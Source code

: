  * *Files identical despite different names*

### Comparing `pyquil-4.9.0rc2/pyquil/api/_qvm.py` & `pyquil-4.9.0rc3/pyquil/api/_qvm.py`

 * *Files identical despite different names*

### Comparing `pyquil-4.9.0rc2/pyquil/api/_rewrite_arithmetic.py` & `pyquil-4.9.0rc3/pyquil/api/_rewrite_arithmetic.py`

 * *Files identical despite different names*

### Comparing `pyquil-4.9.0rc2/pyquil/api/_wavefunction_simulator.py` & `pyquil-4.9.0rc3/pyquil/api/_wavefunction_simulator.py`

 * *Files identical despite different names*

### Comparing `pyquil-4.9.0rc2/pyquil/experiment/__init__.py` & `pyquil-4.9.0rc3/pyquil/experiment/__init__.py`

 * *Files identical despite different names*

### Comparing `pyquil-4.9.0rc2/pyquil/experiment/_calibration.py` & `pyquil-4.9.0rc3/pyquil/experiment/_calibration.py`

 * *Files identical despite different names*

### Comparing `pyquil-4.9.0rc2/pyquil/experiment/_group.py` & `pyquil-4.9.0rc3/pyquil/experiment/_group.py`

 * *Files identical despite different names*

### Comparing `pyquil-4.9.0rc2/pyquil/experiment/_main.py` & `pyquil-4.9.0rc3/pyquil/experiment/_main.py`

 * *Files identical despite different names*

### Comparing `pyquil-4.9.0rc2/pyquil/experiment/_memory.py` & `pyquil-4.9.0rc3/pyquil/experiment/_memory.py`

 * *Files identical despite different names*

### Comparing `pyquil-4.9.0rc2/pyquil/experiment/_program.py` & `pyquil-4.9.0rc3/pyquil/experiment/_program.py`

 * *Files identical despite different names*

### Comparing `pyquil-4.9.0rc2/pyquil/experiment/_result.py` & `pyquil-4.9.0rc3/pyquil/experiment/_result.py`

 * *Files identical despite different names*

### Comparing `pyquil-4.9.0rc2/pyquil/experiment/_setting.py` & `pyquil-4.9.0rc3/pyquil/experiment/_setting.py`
* * * * * * * * *
▶ INSTRUCTIONS TO FOLLOW
What is needed is an exact copy of every entry.

▶ FINISHED TASK
Source code

:  * *Files identical despite different names*

### Comparing `pyquil-4.9.0rc2/pyquil/api/_qvm.py` & `pyquil-4.9.0rc3/pyquil/api/_qvm.py`

 * *Files identical despite different names*

### Comparing `pyquil-4.9.0rc2/pyquil/api/_rewrite_arithmetic.py` & `pyquil-4.9.0rc3/pyquil/api/_rewrite_arithmetic.py`

 * *Files identical despite different names*

### Comparing `pyquil-4.9.0rc2/pyquil/api/_wavefunction_simulator.py` & `pyquil-4.9.0rc3/pyquil/api/_wavefunction_simulator.py`

 * *Files identical despite different names*

### Comparing `pyquil-4.9.0rc2/pyquil/experiment/__init__.py` & `pyquil-4.9.0rc3/pyquil/experiment/__init__.py`

 * *Files identical despite different names*

### Comparing `pyquil-4.9.0rc2/pyquil/experiment/_calibration.py` & `pyquil-4.9.0rc3/pyquil/experiment/_calibration.py`

 * *Files identical despite different names*

### Comparing `pyquil-4.9.0rc2/pyquil/experiment/_group.py` & `pyquil-4.9.0rc3/pyquil/experiment/_group.py`

 * *Files identical despite different names*

### Comparing `pyquil-4.9.0rc2/pyquil/experiment/_main.py` & `pyquil-4.9.0rc3/pyquil/experiment/_main.py`

 * *Files identical despite different names*

### Comparing `pyquil-4.9.0rc2/pyquil/experiment/_memory.py` & `pyquil-4.9.0rc3/pyquil/experiment/_memory.py`

 * *Files identical despite different names*

### Comparing `pyquil-4.9.0rc2/pyquil/experiment/_program.py` & `pyquil-4.9.0rc3/pyquil/experiment/_program.py`

 * *Files identical despite different names*

### Comparing `pyquil-4.9.0rc2/pyquil/experiment/_result.py` & `pyquil-4.9.0rc3/pyquil/experiment/_result.py`

 * *Files identical despite different names*

### Comparing `pyquil-4.9.0rc2/pyquil/experiment/_setting.py` & `pyquil-4.9.0rc3/pyquil/experiment/_setting.py`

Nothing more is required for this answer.